Spain and Colombia are locked in a dispute over who owns the gold and silver from an 18th century wreck found off the Caribbean coast.
The treasure, estimated to be worth $2bn, (£1bn), was found in the wreck of the San Jose, discovered in November off the Colombian Caribbean port Cartagena das Indias by an international team using wreck location methods.
The vessel was sunk in 1708 near the Islas del Rosario by a British ship during the War of Spanish Succession. It was the main ship in a fleet carrying gold and silver likely mined in Spanish colonies in Peru and Bolivia.
Spain claims that it legally still owns the vessel, under the UN Law of Sea rules, which Colombia does not subscribe to.
There are discrepancies on the issue of legal ownership," said Spain's foreign minister, José Manuel García-Margallo, after meeting his Colombian counterpart Marias Angel Holguin in Cartagena, AFP reported. García-Margallo stressed he hoped a "roadmap for understanding" could be hammered out given the countries' positive relations.

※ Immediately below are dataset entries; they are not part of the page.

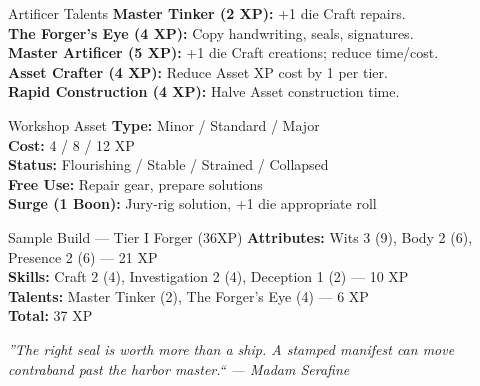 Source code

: \documentclass[10pt]{article}
\begin{document}
\hfill
\begin{minipage}[t]{0.48\linewidth}
    \begin{charbox}{Artificer Talents}
        \textbf{Master Tinker (2 XP):} +1 die Craft repairs.\\
        \textbf{The Forger's Eye (4 XP):} Copy handwriting, seals, signatures.\\
        \textbf{Master Artificer (5 XP):} +1 die Craft creations; reduce time/cost.\\
        \textbf{Asset Crafter (4 XP):} Reduce Asset XP cost by 1 per tier.\\
        \textbf{Rapid Construction (4 XP):} Halve Asset construction time.
    \end{charbox}
    
    \vspace{0.5em}
    
    \begin{charbox}{Workshop Asset}
        \textbf{Type:} Minor / Standard / Major\\
        \textbf{Cost:} 4 / 8 / 12 XP\\
        \textbf{Status:} Flourishing / Stable / Strained / Collapsed\\
        \textbf{Free Use:} Repair gear, prepare solutions\\
        \textbf{Surge (1 Boon):} Jury-rig solution, +1 die appropriate roll
    \end{charbox}
    
    \vspace{0.5em}
    
    \begin{charbox}{Sample Build --- Tier I Forger (36XP)}
        \textbf{Attributes:} Wits 3 (9), Body 2 (6), Presence 2 (6) --- 21 XP\\
        \textbf{Skills:} Craft 2 (4), Investigation 2 (4), Deception 1 (2) --- 10 XP\\
        \textbf{Talents:} Master Tinker (2), The Forger's Eye (4) --- 6 XP\\
        \textbf{Total:} 37 XP
    \end{charbox}
\end{minipage}

\vspace{0.5em}
\begin{center}
    {\small\sffamily\itshape ''The right seal is worth more than a ship. A stamped manifest can move contraband past the harbor master.`` --- Madam Serafine}
\end{center}
\end{document}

In a joint statement, the governments declared their determination to work together to protect the wreck "that is part of the heritage of humanity". On 14 December, Spanish cultural minister Jose Maria Lassalle said that Spain backed plans to create a museum to house items salvaged from the wreck in Colombia, in an effort to head off a diplomatic confrontation.
A team of Colombian researchers tracked the legendary wreck's location using 18th century wind and coastal currents, and examining Spanish and Colombian colonial archives.